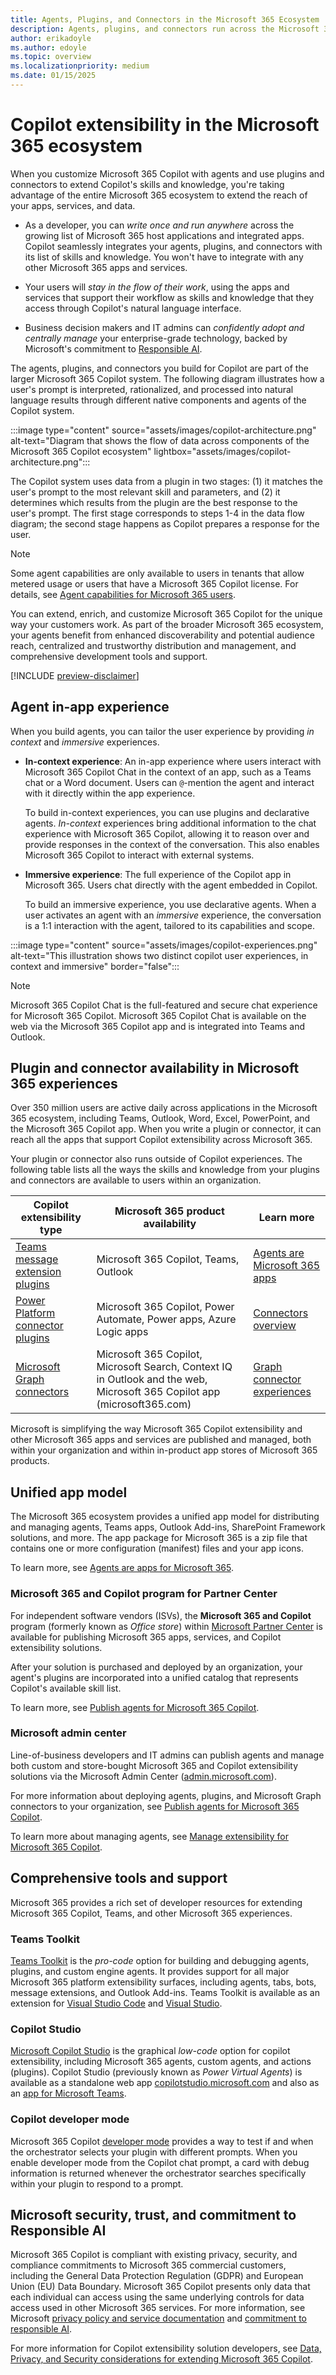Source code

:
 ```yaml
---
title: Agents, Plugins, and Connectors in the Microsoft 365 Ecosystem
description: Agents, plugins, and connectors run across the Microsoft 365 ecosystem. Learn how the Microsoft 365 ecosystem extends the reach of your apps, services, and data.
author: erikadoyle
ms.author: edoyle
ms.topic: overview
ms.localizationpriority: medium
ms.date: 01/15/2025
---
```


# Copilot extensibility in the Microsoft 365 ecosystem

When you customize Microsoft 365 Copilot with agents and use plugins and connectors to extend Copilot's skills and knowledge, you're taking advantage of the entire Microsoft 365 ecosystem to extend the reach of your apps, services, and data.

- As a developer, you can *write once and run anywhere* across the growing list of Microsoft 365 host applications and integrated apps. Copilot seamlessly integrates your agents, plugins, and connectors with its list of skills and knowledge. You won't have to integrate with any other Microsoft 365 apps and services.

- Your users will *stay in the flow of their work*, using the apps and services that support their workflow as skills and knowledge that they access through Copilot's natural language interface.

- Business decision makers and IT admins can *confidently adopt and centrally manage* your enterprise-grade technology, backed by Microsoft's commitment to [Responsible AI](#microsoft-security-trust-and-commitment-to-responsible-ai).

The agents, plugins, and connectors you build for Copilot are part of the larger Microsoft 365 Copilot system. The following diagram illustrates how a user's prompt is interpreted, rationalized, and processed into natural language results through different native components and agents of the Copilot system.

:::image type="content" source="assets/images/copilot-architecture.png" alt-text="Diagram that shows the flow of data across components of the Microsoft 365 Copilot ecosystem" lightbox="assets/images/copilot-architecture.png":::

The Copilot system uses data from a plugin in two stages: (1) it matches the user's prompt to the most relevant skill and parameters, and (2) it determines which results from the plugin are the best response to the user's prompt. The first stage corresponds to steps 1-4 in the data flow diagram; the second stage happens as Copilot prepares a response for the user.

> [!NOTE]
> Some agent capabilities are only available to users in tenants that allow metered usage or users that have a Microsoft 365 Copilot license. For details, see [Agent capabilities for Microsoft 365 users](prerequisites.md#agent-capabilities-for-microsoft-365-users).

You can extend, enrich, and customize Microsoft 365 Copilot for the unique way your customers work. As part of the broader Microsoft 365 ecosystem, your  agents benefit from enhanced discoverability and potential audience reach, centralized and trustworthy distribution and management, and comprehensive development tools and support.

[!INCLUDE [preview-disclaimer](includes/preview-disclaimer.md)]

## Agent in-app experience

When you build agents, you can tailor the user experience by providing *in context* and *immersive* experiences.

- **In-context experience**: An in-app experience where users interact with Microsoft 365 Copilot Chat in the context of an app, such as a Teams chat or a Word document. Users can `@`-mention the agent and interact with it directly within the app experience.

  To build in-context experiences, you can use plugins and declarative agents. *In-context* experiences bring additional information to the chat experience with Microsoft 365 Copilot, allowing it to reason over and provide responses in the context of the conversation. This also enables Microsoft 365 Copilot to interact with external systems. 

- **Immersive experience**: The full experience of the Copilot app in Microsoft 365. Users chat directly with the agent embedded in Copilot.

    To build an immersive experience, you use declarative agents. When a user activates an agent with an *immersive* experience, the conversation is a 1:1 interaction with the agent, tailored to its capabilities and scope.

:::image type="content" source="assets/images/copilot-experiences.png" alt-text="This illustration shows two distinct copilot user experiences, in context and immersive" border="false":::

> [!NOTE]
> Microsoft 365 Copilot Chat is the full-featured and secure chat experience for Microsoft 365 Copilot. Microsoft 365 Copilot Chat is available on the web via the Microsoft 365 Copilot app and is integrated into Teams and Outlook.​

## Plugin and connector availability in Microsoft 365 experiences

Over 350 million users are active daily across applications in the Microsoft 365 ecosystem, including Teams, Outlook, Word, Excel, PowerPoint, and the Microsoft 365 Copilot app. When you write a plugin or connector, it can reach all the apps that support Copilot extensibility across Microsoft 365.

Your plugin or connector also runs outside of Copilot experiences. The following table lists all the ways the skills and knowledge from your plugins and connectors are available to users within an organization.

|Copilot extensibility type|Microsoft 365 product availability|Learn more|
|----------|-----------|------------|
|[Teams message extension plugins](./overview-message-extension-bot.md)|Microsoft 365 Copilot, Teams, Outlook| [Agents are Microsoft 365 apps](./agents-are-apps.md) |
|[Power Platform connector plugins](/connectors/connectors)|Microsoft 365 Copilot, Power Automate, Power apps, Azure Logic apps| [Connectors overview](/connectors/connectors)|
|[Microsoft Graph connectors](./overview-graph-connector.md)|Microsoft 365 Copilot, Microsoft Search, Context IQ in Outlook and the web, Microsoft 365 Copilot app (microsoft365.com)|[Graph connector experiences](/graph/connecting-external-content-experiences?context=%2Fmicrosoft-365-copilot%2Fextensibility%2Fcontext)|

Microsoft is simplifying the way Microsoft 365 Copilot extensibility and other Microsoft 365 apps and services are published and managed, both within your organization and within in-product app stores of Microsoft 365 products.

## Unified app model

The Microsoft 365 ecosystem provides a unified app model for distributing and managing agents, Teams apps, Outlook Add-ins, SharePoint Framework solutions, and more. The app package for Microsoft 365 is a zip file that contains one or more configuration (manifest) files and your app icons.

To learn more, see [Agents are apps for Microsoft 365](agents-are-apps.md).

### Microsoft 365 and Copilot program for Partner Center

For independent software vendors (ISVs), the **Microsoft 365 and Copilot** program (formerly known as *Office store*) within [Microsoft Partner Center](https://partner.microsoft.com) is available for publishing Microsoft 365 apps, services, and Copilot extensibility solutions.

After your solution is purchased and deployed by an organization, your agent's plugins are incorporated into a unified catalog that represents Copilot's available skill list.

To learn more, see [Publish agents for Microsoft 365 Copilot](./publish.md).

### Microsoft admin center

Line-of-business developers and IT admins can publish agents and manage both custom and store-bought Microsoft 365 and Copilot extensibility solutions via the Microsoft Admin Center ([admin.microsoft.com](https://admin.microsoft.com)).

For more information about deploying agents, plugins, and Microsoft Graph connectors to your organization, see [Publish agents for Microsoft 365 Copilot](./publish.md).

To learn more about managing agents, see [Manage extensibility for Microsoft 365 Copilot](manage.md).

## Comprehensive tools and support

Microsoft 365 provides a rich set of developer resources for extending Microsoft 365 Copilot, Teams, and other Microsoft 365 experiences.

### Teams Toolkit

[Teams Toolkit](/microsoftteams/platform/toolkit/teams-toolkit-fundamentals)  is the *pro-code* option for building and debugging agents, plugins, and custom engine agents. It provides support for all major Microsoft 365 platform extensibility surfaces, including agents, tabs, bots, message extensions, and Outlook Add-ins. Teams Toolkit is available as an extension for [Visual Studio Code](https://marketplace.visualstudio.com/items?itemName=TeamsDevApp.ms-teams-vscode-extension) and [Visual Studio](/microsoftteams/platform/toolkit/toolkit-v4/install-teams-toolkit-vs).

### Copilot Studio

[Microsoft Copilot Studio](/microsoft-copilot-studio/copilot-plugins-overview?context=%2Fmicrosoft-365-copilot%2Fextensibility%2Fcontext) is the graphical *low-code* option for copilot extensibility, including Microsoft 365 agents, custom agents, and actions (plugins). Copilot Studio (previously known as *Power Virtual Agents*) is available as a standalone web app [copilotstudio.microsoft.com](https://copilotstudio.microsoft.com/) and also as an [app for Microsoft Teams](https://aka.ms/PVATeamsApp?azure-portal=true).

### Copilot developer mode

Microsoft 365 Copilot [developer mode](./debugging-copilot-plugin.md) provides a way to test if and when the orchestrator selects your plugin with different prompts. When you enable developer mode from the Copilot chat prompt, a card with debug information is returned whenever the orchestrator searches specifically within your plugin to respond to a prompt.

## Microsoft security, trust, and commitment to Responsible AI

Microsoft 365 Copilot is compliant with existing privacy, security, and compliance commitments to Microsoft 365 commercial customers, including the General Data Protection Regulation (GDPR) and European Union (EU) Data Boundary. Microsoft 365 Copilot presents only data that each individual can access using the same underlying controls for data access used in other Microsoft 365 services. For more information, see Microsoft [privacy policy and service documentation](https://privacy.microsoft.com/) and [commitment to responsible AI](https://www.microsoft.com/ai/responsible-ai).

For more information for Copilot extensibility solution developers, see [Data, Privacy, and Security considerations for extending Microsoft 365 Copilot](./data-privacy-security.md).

• _WHAT YOU SHOULD DO_: If a line in the entries contains "developers", copy it.

• _RESPONSE AREA_:
Line-of-business developers and IT admins can publish agents and manage both custom and store-bought Microsoft 365 and Copilot extensibility solutions via the Microsoft Admin Center ([admin.microsoft.com](https://admin.microsoft.com)).
For more information for Copilot extensibility solution developers, see [Data, Privacy, and Security considerations for extending Microsoft 365 Copilot](./data-privacy-security.md).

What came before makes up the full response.